Prediction of Transonic Buffet with URANS
JAXA Supercomputer System Annual Report April 2016-March 2017
Report Number: R16E0019
- Responsible Representative: Yuichi Matsuo(Aeronautical Technology Directorate, Numerical Simulation Research Unit)
- Contact Information: Atsushi Hashimoto(hashimoto.atsushi@jaxa.jp)
- Members: Atsushi Hashimoto, Syuusaku Takeda, Takashi Ishida
- Subject Category: Aviation(Aircraft)
Abstract
Transonic buffet is characterized by unsteady shock excursions. In the numerical prediction of transonic buffet boundary, URANS have used. This research, we introduced numerical perturbation method into FaSTAR to improve accuracy of the prediction.

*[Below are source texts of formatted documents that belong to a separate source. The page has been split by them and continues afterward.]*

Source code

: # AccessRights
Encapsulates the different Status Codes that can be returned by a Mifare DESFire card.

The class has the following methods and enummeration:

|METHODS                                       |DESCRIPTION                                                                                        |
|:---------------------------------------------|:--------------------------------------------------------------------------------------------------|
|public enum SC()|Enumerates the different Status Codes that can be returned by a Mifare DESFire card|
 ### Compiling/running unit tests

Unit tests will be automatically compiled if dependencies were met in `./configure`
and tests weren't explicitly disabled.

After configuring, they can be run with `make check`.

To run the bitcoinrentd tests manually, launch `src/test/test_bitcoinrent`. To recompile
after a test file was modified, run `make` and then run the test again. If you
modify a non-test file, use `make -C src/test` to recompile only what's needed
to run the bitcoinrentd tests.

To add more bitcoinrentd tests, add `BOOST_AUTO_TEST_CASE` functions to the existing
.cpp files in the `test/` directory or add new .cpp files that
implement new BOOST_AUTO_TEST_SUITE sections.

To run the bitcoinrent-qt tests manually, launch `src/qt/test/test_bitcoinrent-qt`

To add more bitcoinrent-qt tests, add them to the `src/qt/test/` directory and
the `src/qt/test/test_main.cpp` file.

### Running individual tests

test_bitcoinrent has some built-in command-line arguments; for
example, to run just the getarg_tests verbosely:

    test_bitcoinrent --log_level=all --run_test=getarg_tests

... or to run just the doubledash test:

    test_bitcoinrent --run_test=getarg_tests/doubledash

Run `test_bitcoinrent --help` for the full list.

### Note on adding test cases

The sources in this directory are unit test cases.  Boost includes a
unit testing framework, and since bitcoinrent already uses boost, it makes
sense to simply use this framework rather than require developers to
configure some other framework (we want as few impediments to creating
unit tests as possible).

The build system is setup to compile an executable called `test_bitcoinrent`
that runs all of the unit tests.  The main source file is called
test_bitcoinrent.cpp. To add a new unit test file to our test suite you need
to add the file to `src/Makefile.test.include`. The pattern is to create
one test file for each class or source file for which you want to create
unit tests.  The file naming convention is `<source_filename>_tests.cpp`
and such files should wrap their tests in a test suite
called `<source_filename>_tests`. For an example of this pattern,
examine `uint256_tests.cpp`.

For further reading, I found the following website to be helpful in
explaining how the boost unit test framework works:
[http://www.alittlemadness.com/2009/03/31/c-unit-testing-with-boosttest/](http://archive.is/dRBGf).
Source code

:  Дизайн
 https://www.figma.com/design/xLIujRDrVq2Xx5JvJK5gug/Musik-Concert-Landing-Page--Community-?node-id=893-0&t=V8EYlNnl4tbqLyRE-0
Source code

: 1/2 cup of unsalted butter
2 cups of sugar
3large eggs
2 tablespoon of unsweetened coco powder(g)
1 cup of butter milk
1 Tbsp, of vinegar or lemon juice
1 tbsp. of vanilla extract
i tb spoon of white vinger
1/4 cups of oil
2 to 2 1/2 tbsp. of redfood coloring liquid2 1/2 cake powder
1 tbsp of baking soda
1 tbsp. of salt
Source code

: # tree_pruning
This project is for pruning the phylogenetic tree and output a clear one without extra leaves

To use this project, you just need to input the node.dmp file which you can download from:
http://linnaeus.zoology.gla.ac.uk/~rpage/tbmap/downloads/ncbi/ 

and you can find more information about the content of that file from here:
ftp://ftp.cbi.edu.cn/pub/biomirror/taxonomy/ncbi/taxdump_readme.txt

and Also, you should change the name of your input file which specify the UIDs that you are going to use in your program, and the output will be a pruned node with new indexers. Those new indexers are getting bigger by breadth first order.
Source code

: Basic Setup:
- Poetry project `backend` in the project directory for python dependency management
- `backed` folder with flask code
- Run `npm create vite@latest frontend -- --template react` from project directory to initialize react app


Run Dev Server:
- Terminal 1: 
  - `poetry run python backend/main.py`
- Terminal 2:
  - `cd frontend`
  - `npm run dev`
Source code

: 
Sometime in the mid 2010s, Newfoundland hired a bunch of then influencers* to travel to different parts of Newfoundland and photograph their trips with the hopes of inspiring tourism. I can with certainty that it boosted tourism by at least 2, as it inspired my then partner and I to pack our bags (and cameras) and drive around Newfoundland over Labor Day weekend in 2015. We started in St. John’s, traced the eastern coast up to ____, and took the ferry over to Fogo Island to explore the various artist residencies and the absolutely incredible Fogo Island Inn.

As a result, we found that this method could produce the transonic buffet more precisely.
Goal
We develop a buffet prediction method with URANS that is reasonable computational cost. By using this, we aim at prediction of high attack angle characteristics that is a difficult task for aircraft development.
Objective
Transonic buffet is characterized by unsteady shock excursions, in which self-excited periodic motions of shock waves appear. In the numerical prediction of transonic buffet boundary, Unsteady Reynolds Averaged Navier-Stokes (URANS) simulations have been attempted. However, several issues regarding prediction capability of buffet onset, such as dependence on turbulence models and dependence on grid resolutions are pointed out in the literatures that these factors could converge the shock oscillation and unable to predict buffet onset. In this study, we introduced numerical perturbation method into FaSTAR to improve capability of prediction buffet onset.
References and Links
N/A
Use of the Supercomputer
We used JSS2 for URANS simulation of NASA-CRM.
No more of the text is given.